Foodshare volunteers help clients at a mobile Foodshare drop off at Elm Ridge Park in Rocky Hill Friday. About 65 to 70 people are served at this site by the truck delivery every other week. Cloe Poisson
Carla Grasso, of Newington, a volunteer, helps a client at a mobile Foodshare drop off at Elm Ridge Park in Rocky Hill Friday. About 65 to 70 people are served at this site by the truck delivery every other week. Cloe Poisson

Applications for food stamps in Connecticut spiked tenfold to a one-day high of 1,400, then settled to a daily average of 453 — merely triple the norm. Unemployment claims totaled 250,000 over 18 days, about 70,000 more than in the entirety of 2019. A $25 million emergency small business-loan pool was exhausted in two days.

The numbers are numbing. 

Never have so many needed so much so soon.

The COVID-19 pandemic is subjecting state government to an unprecedented stress test. Connecticut is struggling to simultaneously slow the spread of the disease, meet immediate medical and material needs, assess and implement new federal benefits, and plot a long-term recovery of its economy and health care system.

“It’s just chaos,” said James Bhandary-Alexander, a New Haven legal-aid lawyer trying to guide needy clients while working remotely from home.

And that, he says, is not criticism.

“I know they are working like crazy,” Bhandary-Alexander said. “Overall, we need big-picture thinking. And the big picture is people need resources now.”

It’s just chaos…I know they’re working like crazy. Overall, we need big-picture thinking. And the big picture is people need resources right now.” — James Bhandary-Alexander, legal-aid lawyer

With the passage of three aid packages opening the federal treasury, the challenge is less about money than devising how to get it where it’s needed now. There is a five-week backlog in processing unemployment claims. Without offering details, Gov. Ned Lamont said Monday that his administration is exploring procedural and technological fixes that could quicken the processing of unemployment benefits.

Lamont says the crisis has exposed the inadequacy of information-technology systems in state governments across the U.S. While the state was already planning an upgrade, the computer powering Connecticut’s unemployment is a mainframe that runs on COBOL, a 60-year-old programming language.

“We’ve crashed a couple of times,” Lamont told MSNBC on Tuesday.

Substantive procedural changes would require a sign off by the U.S. Department of Labor. But, for better or worse, change is coming faster in the age of the coronavirus.

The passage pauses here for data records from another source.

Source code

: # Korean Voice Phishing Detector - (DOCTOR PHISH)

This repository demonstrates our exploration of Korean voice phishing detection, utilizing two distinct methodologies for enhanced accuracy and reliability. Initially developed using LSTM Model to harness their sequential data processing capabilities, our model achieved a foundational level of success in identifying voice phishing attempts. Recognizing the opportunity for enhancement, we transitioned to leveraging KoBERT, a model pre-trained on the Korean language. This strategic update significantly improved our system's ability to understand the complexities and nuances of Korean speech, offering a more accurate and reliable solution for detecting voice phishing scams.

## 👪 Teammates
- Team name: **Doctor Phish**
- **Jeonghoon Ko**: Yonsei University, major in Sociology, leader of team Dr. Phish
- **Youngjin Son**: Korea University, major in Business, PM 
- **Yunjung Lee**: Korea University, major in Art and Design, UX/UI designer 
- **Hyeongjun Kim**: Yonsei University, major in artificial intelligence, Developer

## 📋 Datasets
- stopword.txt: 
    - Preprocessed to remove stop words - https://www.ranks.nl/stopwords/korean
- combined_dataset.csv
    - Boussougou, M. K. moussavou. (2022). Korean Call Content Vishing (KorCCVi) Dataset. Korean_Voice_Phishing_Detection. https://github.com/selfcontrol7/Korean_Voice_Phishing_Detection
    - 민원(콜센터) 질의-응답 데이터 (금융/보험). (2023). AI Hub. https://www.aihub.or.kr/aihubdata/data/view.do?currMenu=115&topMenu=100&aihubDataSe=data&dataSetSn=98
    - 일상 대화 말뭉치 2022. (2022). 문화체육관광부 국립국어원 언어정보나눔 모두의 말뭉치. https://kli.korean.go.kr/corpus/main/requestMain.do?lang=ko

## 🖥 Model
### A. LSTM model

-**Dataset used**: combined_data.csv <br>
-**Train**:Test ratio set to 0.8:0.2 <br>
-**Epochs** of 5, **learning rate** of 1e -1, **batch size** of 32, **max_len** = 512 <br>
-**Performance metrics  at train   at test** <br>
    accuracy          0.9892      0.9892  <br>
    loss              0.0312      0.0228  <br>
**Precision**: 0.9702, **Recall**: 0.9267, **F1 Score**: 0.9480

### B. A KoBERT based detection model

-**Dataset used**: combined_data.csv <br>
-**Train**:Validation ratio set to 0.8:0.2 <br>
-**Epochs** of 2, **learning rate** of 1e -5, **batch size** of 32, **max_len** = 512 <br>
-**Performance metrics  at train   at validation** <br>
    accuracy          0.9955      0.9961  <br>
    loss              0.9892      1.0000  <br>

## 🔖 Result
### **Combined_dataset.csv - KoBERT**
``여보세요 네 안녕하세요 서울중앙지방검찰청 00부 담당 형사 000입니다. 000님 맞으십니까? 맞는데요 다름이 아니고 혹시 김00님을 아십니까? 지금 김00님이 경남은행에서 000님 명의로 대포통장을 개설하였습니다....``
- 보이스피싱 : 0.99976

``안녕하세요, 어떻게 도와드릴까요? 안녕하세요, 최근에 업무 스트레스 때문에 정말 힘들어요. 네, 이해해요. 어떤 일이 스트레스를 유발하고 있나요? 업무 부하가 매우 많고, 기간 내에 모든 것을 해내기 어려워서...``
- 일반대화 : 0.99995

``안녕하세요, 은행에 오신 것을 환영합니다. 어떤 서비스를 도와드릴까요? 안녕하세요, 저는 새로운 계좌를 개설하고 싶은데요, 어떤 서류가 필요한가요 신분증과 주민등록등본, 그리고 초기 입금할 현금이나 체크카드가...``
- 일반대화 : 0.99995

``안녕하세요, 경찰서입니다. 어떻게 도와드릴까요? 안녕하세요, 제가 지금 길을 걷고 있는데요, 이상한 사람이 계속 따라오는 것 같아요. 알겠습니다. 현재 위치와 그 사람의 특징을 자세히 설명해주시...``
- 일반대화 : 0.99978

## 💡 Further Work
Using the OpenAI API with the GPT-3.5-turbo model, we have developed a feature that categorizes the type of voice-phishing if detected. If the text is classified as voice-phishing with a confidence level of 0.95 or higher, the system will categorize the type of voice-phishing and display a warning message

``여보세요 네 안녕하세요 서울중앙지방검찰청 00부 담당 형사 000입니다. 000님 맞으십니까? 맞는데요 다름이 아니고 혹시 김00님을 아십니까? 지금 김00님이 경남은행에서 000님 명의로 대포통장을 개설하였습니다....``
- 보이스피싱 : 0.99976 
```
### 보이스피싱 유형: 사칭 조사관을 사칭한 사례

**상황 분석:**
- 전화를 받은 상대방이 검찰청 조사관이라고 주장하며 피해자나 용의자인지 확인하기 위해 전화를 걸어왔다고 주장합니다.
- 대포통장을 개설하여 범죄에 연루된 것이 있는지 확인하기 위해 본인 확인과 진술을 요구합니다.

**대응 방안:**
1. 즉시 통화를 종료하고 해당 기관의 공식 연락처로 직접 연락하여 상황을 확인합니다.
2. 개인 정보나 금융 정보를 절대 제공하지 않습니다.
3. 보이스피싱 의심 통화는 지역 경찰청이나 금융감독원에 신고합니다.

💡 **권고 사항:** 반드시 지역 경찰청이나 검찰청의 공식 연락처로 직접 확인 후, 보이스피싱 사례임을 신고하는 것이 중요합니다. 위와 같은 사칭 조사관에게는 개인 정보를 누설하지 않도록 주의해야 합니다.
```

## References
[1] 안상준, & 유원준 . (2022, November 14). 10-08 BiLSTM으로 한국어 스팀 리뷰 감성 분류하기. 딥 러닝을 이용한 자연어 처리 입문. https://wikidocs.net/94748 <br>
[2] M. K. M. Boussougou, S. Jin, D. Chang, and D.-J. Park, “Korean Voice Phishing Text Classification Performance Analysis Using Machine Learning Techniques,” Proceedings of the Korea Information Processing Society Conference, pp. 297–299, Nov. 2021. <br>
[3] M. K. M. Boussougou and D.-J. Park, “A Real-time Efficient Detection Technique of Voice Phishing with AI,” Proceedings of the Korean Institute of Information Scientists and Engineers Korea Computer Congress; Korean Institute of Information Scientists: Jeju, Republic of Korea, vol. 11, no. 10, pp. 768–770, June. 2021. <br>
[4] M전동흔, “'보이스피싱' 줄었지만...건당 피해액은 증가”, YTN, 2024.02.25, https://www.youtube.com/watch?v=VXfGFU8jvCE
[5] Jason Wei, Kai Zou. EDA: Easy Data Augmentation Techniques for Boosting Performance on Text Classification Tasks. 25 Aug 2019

The old organizational charts and rules for buying, building, approving and distributing things are in a state of suspension. Connecticut is being governed by officials organized around 15 “Emergency Service Functions,” or ESFs, and a nearly daily stream of executive orders drafted by a small staff of lawyers and signed by Lamont. 

“The usual procurement playbook at this point is out the window,” said Josh Geballe, the commissioner of administrative services and, since Feb. 27, also the state’s chief operating officer.  “We are being much more aggressive, acting much more quickly and candidly taking much more risk in the procurement process.”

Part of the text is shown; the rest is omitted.